Exercise instructions: Print the entries once more, unchanged.

Material provided:
BEGIN

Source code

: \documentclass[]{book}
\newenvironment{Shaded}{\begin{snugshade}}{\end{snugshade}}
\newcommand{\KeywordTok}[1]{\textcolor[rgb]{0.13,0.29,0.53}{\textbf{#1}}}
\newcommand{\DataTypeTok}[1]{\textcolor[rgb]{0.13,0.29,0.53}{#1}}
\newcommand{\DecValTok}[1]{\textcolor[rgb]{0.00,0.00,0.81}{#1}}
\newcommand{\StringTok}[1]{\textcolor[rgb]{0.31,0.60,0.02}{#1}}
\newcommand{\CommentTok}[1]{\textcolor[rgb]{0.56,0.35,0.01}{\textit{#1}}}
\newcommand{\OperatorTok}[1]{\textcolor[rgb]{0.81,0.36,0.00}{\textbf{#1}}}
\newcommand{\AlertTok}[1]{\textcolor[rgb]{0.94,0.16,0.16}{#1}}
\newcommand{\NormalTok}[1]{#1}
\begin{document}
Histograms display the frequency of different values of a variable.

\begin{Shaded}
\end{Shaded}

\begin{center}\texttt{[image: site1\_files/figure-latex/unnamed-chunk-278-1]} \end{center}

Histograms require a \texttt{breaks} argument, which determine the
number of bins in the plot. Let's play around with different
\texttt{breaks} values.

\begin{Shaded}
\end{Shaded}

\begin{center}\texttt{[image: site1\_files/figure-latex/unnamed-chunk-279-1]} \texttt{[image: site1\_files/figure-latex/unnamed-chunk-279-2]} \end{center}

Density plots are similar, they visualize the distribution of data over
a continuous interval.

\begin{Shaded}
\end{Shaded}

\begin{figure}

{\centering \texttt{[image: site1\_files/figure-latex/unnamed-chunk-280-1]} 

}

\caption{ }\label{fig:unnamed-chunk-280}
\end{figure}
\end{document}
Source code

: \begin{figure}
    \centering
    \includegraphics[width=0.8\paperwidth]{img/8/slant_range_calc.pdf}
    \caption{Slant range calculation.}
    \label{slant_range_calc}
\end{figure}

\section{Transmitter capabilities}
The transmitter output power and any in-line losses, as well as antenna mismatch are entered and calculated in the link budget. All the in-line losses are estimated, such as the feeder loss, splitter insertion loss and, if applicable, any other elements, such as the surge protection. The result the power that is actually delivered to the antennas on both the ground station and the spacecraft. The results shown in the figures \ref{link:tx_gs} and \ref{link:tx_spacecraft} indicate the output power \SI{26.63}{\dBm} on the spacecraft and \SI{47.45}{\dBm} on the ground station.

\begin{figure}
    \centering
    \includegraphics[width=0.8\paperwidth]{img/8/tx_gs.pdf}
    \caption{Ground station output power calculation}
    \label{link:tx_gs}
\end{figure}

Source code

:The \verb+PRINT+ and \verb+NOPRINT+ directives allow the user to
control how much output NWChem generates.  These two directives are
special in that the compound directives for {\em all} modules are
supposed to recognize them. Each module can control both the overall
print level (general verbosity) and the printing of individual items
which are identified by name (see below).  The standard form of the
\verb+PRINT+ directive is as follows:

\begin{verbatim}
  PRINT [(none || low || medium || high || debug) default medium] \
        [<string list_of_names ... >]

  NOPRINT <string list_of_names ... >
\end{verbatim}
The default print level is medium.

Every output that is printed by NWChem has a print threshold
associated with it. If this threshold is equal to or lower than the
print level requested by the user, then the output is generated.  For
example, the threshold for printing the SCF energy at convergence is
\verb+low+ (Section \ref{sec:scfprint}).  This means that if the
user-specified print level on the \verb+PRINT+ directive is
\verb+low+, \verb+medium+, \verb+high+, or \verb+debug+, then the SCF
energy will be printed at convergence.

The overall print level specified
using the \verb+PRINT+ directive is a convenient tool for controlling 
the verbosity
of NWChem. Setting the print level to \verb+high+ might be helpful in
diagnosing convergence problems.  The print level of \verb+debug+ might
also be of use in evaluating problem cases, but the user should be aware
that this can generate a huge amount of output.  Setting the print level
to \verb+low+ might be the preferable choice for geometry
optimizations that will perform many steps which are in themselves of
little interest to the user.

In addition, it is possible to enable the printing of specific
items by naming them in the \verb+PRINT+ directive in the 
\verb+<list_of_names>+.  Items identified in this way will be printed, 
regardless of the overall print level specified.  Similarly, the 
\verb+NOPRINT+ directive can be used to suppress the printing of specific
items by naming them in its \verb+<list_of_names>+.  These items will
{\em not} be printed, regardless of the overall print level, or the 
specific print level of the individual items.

END

Response below:
Source code

: \documentclass[]{book}
\newenvironment{Shaded}{\begin{snugshade}}{\end{snugshade}}
\newcommand{\KeywordTok}[1]{\textcolor[rgb]{0.13,0.29,0.53}{\textbf{#1}}}
\newcommand{\DataTypeTok}[1]{\textcolor[rgb]{0.13,0.29,0.53}{#1}}
\newcommand{\DecValTok}[1]{\textcolor[rgb]{0.00,0.00,0.81}{#1}}
\newcommand{\StringTok}[1]{\textcolor[rgb]{0.31,0.60,0.02}{#1}}
\newcommand{\CommentTok}[1]{\textcolor[rgb]{0.56,0.35,0.01}{\textit{#1}}}
\newcommand{\OperatorTok}[1]{\textcolor[rgb]{0.81,0.36,0.00}{\textbf{#1}}}
\newcommand{\AlertTok}[1]{\textcolor[rgb]{0.94,0.16,0.16}{#1}}
\newcommand{\NormalTok}[1]{#1}
\begin{document}
Histograms display the frequency of different values of a variable.

\begin{Shaded}
\end{Shaded}

\begin{center}\texttt{[image: site1\_files/figure-latex/unnamed-chunk-278-1]} \end{center}

Histograms require a \texttt{breaks} argument, which determine the
number of bins in the plot. Let's play around with different
\texttt{breaks} values.

\begin{Shaded}
\end{Shaded}

\begin{center}\texttt{[image: site1\_files/figure-latex/unnamed-chunk-279-1]} \texttt{[image: site1\_files/figure-latex/unnamed-chunk-279-2]} \end{center}

Density plots are similar, they visualize the distribution of data over
a continuous interval.

\begin{Shaded}
\end{Shaded}

\begin{figure}

{\centering \texttt{[image: site1\_files/figure-latex/unnamed-chunk-280-1]} 

}

\caption{ }\label{fig:unnamed-chunk-280}
\end{figure}
\end{document}
Source code

: \begin{figure}
    \centering
    \includegraphics[width=0.8\paperwidth]{img/8/slant_range_calc.pdf}
    \caption{Slant range calculation.}
    \label{slant_range_calc}
\end{figure}

\section{Transmitter capabilities}
The transmitter output power and any in-line losses, as well as antenna mismatch are entered and calculated in the link budget. All the in-line losses are estimated, such as the feeder loss, splitter insertion loss and, if applicable, any other elements, such as the surge protection. The result the power that is actually delivered to the antennas on both the ground station and the spacecraft. The results shown in the figures \ref{link:tx_gs} and \ref{link:tx_spacecraft} indicate the output power \SI{26.63}{\dBm} on the spacecraft and \SI{47.45}{\dBm} on the ground station.

\begin{figure}
    \centering
    \includegraphics[width=0.8\paperwidth]{img/8/tx_gs.pdf}
    \caption{Ground station output power calculation}
    \label{link:tx_gs}
\end{figure}

Source code

:The \verb+PRINT+ and \verb+NOPRINT+ directives allow the user to
control how much output NWChem generates.  These two directives are
special in that the compound directives for {\em all} modules are
supposed to recognize them. Each module can control both the overall
print level (general verbosity) and the printing of individual items
which are identified by name (see below).  The standard form of the
\verb+PRINT+ directive is as follows:

\begin{verbatim}
  PRINT [(none || low || medium || high || debug) default medium] \
        [<string list_of_names ... >]

  NOPRINT <string list_of_names ... >
\end{verbatim}
The default print level is medium.

Every output that is printed by NWChem has a print threshold
associated with it. If this threshold is equal to or lower than the
print level requested by the user, then the output is generated.  For
example, the threshold for printing the SCF energy at convergence is
\verb+low+ (Section \ref{sec:scfprint}).  This means that if the
user-specified print level on the \verb+PRINT+ directive is
\verb+low+, \verb+medium+, \verb+high+, or \verb+debug+, then the SCF
energy will be printed at convergence.

The overall print level specified
using the \verb+PRINT+ directive is a convenient tool for controlling 
the verbosity
of NWChem. Setting the print level to \verb+high+ might be helpful in
diagnosing convergence problems.  The print level of \verb+debug+ might
also be of use in evaluating problem cases, but the user should be aware
that this can generate a huge amount of output.  Setting the print level
to \verb+low+ might be the preferable choice for geometry
optimizations that will perform many steps which are in themselves of
little interest to the user.

In addition, it is possible to enable the printing of specific
items by naming them in the \verb+PRINT+ directive in the 
\verb+<list_of_names>+.  Items identified in this way will be printed, 
regardless of the overall print level specified.  Similarly, the 
\verb+NOPRINT+ directive can be used to suppress the printing of specific
items by naming them in its \verb+<list_of_names>+.  These items will
{\em not} be printed, regardless of the overall print level, or the 
specific print level of the individual items.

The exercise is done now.